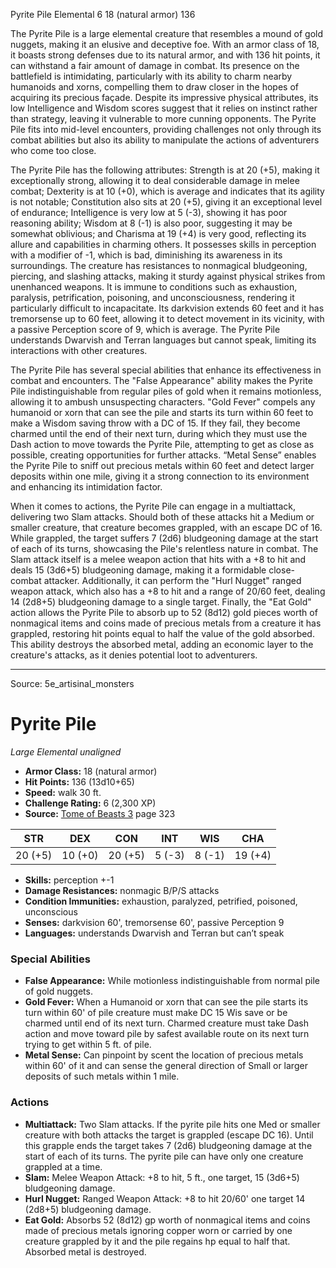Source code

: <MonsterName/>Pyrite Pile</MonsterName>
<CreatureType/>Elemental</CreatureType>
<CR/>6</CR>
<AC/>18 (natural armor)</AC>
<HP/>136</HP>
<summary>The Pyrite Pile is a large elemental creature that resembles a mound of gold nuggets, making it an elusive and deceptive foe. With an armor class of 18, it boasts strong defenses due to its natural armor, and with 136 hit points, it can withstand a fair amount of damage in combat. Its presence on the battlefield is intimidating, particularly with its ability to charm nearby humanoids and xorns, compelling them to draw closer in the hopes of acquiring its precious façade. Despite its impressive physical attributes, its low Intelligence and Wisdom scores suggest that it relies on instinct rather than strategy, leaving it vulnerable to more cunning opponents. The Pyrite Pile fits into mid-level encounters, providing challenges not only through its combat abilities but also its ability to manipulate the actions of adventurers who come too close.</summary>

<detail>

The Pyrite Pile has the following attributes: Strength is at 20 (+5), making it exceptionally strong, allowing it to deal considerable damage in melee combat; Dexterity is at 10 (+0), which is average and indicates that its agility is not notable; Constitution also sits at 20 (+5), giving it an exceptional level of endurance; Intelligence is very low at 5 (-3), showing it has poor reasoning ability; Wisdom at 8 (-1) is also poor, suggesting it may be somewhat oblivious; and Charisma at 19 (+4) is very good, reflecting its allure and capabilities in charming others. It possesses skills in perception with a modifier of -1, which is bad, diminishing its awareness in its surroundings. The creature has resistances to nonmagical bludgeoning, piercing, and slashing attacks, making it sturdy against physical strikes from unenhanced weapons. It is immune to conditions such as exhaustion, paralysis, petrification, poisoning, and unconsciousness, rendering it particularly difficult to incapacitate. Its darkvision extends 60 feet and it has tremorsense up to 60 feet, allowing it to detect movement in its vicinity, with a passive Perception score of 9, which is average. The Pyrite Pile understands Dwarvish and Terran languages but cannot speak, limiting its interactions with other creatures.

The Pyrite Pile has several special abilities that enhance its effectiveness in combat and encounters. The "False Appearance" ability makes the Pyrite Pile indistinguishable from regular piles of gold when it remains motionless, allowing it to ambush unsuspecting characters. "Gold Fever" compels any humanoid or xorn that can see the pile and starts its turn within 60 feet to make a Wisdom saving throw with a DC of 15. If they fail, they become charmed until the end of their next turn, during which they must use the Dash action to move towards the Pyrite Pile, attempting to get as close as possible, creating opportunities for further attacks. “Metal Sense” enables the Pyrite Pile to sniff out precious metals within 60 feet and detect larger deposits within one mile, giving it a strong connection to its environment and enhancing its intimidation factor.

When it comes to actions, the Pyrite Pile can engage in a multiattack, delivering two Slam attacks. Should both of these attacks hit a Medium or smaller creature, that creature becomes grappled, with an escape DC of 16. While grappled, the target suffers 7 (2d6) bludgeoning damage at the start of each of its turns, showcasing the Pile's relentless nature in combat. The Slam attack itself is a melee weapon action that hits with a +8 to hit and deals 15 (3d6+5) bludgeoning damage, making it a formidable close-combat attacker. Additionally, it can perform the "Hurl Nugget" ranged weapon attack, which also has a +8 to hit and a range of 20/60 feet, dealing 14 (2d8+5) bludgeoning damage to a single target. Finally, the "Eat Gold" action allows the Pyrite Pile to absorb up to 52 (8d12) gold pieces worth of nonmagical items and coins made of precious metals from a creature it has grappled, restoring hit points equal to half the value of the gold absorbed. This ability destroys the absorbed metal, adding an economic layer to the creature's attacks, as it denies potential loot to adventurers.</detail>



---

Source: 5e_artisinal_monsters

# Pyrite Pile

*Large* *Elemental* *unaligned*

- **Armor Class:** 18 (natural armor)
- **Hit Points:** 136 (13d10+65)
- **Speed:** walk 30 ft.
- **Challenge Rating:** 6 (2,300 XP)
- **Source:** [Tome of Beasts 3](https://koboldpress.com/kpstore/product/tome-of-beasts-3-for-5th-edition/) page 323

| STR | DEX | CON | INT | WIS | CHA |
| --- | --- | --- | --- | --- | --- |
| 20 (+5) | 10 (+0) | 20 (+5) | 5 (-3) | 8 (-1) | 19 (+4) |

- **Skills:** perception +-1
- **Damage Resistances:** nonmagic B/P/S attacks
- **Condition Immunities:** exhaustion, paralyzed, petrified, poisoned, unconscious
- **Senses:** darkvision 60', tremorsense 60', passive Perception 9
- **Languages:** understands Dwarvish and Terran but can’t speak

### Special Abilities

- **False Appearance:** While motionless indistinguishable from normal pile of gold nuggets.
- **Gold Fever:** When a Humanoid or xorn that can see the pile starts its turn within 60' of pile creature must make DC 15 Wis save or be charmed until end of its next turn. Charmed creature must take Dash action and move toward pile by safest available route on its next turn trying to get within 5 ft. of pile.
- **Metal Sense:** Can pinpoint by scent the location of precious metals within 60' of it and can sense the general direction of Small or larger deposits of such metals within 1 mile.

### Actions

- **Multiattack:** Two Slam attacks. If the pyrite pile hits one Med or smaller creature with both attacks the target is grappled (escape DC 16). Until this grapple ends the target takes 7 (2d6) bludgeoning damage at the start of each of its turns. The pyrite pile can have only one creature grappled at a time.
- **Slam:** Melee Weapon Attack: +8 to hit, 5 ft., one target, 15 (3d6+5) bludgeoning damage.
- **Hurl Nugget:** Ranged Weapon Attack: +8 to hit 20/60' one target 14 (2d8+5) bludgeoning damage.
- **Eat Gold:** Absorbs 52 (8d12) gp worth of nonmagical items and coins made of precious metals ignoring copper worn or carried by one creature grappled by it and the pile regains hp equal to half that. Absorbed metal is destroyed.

■ ■ ■ ■ ■

* [The problem] Repeat all of the records verbatim, leaving out the pictures.

* [Expected answer]
Source code

: <MonsterName/>Pyrite Pile</MonsterName>
<CreatureType/>Elemental</CreatureType>
<CR/>6</CR>
<AC/>18 (natural armor)</AC>
<HP/>136</HP>
<summary>The Pyrite Pile is a large elemental creature that resembles a mound of gold nuggets, making it an elusive and deceptive foe. With an armor class of 18, it boasts strong defenses due to its natural armor, and with 136 hit points, it can withstand a fair amount of damage in combat. Its presence on the battlefield is intimidating, particularly with its ability to charm nearby humanoids and xorns, compelling them to draw closer in the hopes of acquiring its precious façade. Despite its impressive physical attributes, its low Intelligence and Wisdom scores suggest that it relies on instinct rather than strategy, leaving it vulnerable to more cunning opponents. The Pyrite Pile fits into mid-level encounters, providing challenges not only through its combat abilities but also its ability to manipulate the actions of adventurers who come too close.</summary>

<detail>

The Pyrite Pile has the following attributes: Strength is at 20 (+5), making it exceptionally strong, allowing it to deal considerable damage in melee combat; Dexterity is at 10 (+0), which is average and indicates that its agility is not notable; Constitution also sits at 20 (+5), giving it an exceptional level of endurance; Intelligence is very low at 5 (-3), showing it has poor reasoning ability; Wisdom at 8 (-1) is also poor, suggesting it may be somewhat oblivious; and Charisma at 19 (+4) is very good, reflecting its allure and capabilities in charming others. It possesses skills in perception with a modifier of -1, which is bad, diminishing its awareness in its surroundings. The creature has resistances to nonmagical bludgeoning, piercing, and slashing attacks, making it sturdy against physical strikes from unenhanced weapons. It is immune to conditions such as exhaustion, paralysis, petrification, poisoning, and unconsciousness, rendering it particularly difficult to incapacitate. Its darkvision extends 60 feet and it has tremorsense up to 60 feet, allowing it to detect movement in its vicinity, with a passive Perception score of 9, which is average. The Pyrite Pile understands Dwarvish and Terran languages but cannot speak, limiting its interactions with other creatures.

The Pyrite Pile has several special abilities that enhance its effectiveness in combat and encounters. The "False Appearance" ability makes the Pyrite Pile indistinguishable from regular piles of gold when it remains motionless, allowing it to ambush unsuspecting characters. "Gold Fever" compels any humanoid or xorn that can see the pile and starts its turn within 60 feet to make a Wisdom saving throw with a DC of 15. If they fail, they become charmed until the end of their next turn, during which they must use the Dash action to move towards the Pyrite Pile, attempting to get as close as possible, creating opportunities for further attacks. “Metal Sense” enables the Pyrite Pile to sniff out precious metals within 60 feet and detect larger deposits within one mile, giving it a strong connection to its environment and enhancing its intimidation factor.

When it comes to actions, the Pyrite Pile can engage in a multiattack, delivering two Slam attacks. Should both of these attacks hit a Medium or smaller creature, that creature becomes grappled, with an escape DC of 16. While grappled, the target suffers 7 (2d6) bludgeoning damage at the start of each of its turns, showcasing the Pile's relentless nature in combat. The Slam attack itself is a melee weapon action that hits with a +8 to hit and deals 15 (3d6+5) bludgeoning damage, making it a formidable close-combat attacker. Additionally, it can perform the "Hurl Nugget" ranged weapon attack, which also has a +8 to hit and a range of 20/60 feet, dealing 14 (2d8+5) bludgeoning damage to a single target. Finally, the "Eat Gold" action allows the Pyrite Pile to absorb up to 52 (8d12) gold pieces worth of nonmagical items and coins made of precious metals from a creature it has grappled, restoring hit points equal to half the value of the gold absorbed. This ability destroys the absorbed metal, adding an economic layer to the creature's attacks, as it denies potential loot to adventurers.</detail>



---

Source: 5e_artisinal_monsters

# Pyrite Pile

*Large* *Elemental* *unaligned*

- **Armor Class:** 18 (natural armor)
- **Hit Points:** 136 (13d10+65)
- **Speed:** walk 30 ft.
- **Challenge Rating:** 6 (2,300 XP)
- **Source:** [Tome of Beasts 3](https://koboldpress.com/kpstore/product/tome-of-beasts-3-for-5th-edition/) page 323

| STR | DEX | CON | INT | WIS | CHA |
| --- | --- | --- | --- | --- | --- |
| 20 (+5) | 10 (+0) | 20 (+5) | 5 (-3) | 8 (-1) | 19 (+4) |

- **Skills:** perception +-1
- **Damage Resistances:** nonmagic B/P/S attacks
- **Condition Immunities:** exhaustion, paralyzed, petrified, poisoned, unconscious
- **Senses:** darkvision 60', tremorsense 60', passive Perception 9
- **Languages:** understands Dwarvish and Terran but can’t speak

### Special Abilities

- **False Appearance:** While motionless indistinguishable from normal pile of gold nuggets.
- **Gold Fever:** When a Humanoid or xorn that can see the pile starts its turn within 60' of pile creature must make DC 15 Wis save or be charmed until end of its next turn. Charmed creature must take Dash action and move toward pile by safest available route on its next turn trying to get within 5 ft. of pile.
- **Metal Sense:** Can pinpoint by scent the location of precious metals within 60' of it and can sense the general direction of Small or larger deposits of such metals within 1 mile.

### Actions

- **Multiattack:** Two Slam attacks. If the pyrite pile hits one Med or smaller creature with both attacks the target is grappled (escape DC 16). Until this grapple ends the target takes 7 (2d6) bludgeoning damage at the start of each of its turns. The pyrite pile can have only one creature grappled at a time.
- **Slam:** Melee Weapon Attack: +8 to hit, 5 ft., one target, 15 (3d6+5) bludgeoning damage.
- **Hurl Nugget:** Ranged Weapon Attack: +8 to hit 20/60' one target 14 (2d8+5) bludgeoning damage.
- **Eat Gold:** Absorbs 52 (8d12) gp worth of nonmagical items and coins made of precious metals ignoring copper worn or carried by one creature grappled by it and the pile regains hp equal to half that. Absorbed metal is destroyed.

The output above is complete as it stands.